■ What is being asked ■
Write only the number of lines below in which "copy" occurs.

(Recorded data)
────────────────────────────────────────

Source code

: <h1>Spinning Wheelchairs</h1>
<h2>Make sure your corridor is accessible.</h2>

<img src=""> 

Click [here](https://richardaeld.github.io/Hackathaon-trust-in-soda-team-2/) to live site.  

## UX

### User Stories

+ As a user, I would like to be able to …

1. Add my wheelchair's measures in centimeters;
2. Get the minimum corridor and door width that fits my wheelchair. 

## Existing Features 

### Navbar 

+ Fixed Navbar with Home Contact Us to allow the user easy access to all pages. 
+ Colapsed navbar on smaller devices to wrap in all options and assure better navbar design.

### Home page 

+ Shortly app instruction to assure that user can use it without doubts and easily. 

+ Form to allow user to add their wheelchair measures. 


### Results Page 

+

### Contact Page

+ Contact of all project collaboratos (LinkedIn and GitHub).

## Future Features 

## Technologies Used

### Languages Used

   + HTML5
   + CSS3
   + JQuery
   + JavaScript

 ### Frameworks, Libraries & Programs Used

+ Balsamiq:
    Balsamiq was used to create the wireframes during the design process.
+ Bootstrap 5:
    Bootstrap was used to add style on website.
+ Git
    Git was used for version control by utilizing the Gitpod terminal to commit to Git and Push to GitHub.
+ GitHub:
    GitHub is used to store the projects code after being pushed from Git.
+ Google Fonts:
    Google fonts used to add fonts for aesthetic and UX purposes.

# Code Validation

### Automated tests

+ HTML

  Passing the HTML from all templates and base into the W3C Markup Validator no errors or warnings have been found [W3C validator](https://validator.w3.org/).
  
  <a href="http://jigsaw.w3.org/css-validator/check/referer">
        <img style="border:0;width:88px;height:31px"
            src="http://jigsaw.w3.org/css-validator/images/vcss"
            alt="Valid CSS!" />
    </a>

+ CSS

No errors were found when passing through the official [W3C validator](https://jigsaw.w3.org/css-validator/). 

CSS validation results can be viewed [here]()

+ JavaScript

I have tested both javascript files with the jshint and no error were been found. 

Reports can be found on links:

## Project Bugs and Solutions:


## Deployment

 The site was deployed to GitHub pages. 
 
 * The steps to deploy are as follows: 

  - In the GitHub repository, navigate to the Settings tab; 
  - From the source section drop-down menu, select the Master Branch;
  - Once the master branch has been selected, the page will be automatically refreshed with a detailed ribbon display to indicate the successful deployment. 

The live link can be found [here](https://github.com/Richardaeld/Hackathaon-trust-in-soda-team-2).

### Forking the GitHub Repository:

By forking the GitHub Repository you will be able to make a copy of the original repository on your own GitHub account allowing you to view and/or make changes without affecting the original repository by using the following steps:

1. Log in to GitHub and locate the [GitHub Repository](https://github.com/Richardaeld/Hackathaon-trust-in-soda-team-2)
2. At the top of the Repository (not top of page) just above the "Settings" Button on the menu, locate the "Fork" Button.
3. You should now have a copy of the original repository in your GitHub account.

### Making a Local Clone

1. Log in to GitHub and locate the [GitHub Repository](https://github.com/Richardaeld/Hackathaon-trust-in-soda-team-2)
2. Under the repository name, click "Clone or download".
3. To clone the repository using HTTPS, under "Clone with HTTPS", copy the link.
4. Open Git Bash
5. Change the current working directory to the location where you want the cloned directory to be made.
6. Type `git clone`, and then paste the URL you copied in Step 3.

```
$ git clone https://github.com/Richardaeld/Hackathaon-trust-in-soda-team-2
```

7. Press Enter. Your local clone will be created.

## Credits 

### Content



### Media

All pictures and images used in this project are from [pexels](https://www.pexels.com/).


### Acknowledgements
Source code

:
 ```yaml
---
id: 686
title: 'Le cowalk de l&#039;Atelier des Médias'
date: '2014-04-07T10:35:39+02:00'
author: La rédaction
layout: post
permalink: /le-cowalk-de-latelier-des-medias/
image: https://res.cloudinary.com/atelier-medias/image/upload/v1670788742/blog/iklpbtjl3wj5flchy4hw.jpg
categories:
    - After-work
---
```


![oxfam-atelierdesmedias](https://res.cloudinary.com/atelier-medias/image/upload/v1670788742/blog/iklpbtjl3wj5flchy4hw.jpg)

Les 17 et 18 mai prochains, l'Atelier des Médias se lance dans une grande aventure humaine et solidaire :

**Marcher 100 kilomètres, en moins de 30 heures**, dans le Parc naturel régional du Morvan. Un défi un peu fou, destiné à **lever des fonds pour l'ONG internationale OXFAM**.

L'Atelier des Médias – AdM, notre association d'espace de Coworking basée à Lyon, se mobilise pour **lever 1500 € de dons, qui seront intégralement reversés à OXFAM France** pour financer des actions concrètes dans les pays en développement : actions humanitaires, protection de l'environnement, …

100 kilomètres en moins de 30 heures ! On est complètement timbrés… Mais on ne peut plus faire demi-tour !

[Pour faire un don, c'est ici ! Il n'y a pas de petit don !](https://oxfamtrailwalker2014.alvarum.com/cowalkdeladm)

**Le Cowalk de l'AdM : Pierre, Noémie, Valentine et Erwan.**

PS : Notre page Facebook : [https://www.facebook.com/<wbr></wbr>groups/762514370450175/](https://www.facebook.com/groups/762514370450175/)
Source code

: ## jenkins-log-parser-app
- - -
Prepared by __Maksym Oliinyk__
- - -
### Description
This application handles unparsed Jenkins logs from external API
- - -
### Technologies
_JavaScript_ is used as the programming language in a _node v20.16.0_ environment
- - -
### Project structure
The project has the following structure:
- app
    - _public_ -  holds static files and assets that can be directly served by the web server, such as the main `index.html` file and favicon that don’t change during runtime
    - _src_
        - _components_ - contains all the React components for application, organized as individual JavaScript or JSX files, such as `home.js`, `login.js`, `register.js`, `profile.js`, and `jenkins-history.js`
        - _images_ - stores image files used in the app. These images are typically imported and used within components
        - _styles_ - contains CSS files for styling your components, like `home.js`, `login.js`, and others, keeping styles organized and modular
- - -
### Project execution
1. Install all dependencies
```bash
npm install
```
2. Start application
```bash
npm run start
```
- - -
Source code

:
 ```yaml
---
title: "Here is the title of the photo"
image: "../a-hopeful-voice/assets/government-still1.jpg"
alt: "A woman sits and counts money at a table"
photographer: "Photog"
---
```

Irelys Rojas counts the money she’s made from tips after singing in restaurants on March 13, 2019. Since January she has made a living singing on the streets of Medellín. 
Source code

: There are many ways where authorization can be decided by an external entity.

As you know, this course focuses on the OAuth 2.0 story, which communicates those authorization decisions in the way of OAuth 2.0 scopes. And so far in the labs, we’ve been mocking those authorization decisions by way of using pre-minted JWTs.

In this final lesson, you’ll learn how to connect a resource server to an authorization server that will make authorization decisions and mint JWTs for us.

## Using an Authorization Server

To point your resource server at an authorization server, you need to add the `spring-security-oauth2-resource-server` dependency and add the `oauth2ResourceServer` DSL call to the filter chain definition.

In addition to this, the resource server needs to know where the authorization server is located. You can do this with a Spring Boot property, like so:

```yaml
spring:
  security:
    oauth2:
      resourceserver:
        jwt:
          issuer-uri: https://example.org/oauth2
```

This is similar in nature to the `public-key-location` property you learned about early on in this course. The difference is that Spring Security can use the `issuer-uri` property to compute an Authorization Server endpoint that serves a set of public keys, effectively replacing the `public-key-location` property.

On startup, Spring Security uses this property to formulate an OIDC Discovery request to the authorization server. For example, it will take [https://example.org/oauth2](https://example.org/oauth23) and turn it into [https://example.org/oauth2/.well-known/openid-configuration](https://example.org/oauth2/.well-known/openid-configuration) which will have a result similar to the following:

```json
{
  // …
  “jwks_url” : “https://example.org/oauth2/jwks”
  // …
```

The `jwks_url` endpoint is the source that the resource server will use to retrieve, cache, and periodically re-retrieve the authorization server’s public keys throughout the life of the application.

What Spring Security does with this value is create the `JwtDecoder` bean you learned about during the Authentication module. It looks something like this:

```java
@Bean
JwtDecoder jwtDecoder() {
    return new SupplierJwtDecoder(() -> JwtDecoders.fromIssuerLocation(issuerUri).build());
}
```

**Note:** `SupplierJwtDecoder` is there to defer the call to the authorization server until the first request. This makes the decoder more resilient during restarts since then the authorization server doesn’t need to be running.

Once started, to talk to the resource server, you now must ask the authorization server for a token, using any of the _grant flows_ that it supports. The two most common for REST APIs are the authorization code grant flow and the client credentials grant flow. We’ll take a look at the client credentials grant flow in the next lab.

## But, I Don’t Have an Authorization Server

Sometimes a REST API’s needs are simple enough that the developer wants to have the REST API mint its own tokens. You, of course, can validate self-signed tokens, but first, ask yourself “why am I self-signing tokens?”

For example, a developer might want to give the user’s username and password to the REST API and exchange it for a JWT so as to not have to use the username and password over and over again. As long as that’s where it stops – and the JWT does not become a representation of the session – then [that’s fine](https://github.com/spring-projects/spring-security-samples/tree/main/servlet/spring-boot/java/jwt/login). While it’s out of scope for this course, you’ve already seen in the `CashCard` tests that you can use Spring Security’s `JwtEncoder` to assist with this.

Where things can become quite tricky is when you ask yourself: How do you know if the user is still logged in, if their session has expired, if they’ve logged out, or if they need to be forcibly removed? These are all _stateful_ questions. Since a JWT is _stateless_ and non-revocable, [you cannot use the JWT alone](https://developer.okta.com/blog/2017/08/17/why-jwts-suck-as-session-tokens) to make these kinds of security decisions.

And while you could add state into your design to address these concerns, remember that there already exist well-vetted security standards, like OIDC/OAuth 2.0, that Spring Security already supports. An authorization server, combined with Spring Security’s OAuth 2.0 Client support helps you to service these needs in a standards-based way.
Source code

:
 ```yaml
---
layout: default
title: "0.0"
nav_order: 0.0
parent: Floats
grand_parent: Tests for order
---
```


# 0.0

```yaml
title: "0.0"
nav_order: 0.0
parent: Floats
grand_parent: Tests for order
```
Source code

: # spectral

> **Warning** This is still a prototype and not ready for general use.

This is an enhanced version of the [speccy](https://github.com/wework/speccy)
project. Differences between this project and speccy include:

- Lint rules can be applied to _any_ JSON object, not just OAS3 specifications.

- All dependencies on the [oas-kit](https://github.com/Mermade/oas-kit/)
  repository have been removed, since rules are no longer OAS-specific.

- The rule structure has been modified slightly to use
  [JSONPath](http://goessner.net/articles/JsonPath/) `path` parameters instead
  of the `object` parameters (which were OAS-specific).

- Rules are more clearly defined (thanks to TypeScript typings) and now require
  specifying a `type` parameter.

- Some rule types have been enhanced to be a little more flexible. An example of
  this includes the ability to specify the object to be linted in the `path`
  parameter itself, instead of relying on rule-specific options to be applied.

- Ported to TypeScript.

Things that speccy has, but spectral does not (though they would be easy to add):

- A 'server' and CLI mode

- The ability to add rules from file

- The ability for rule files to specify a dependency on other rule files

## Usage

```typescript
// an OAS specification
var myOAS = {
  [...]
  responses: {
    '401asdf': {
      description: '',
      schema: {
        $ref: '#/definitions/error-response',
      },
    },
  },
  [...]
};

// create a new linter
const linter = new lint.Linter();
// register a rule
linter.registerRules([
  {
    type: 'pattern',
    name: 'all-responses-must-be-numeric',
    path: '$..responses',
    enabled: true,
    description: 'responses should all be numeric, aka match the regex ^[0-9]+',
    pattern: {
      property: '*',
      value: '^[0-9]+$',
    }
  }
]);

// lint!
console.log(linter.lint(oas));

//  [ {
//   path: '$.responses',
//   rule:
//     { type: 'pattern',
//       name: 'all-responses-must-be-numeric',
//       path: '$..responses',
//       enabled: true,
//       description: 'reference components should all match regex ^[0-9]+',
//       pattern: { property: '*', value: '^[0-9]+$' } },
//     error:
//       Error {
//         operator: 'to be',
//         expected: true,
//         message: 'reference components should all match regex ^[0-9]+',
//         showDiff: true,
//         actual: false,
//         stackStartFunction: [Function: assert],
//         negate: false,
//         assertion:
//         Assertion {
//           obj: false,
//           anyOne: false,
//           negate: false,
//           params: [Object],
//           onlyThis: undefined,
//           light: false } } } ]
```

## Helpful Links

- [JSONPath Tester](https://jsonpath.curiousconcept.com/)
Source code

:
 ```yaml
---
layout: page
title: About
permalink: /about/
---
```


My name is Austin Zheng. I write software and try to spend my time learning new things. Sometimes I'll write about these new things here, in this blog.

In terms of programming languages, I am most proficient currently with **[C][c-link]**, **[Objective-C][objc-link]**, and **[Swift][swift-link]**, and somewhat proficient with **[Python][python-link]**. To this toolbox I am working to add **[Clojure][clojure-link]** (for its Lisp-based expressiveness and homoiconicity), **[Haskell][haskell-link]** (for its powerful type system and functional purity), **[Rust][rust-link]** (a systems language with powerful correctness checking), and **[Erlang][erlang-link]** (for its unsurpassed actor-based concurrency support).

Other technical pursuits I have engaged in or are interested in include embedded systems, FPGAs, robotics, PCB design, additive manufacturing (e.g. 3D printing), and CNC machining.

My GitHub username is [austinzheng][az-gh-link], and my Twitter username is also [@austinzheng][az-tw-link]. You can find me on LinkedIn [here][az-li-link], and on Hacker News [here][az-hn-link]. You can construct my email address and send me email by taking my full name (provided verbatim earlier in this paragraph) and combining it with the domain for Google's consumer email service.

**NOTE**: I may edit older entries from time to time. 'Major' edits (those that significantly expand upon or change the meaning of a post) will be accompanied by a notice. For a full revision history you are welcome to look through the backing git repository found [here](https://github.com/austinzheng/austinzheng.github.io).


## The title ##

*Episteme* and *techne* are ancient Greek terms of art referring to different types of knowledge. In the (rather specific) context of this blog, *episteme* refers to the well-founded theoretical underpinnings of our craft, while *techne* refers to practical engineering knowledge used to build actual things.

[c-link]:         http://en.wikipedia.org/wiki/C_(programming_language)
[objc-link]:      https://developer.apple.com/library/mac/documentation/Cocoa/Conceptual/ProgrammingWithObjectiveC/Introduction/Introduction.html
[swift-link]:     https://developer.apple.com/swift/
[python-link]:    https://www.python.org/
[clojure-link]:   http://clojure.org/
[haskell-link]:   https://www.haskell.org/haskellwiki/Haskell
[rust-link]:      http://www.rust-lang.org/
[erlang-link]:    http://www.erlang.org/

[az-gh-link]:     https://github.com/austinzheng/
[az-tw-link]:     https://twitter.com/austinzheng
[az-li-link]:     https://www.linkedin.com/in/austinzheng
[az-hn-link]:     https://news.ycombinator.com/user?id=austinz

────────────────────────────────────────

■ Exercise response ■
3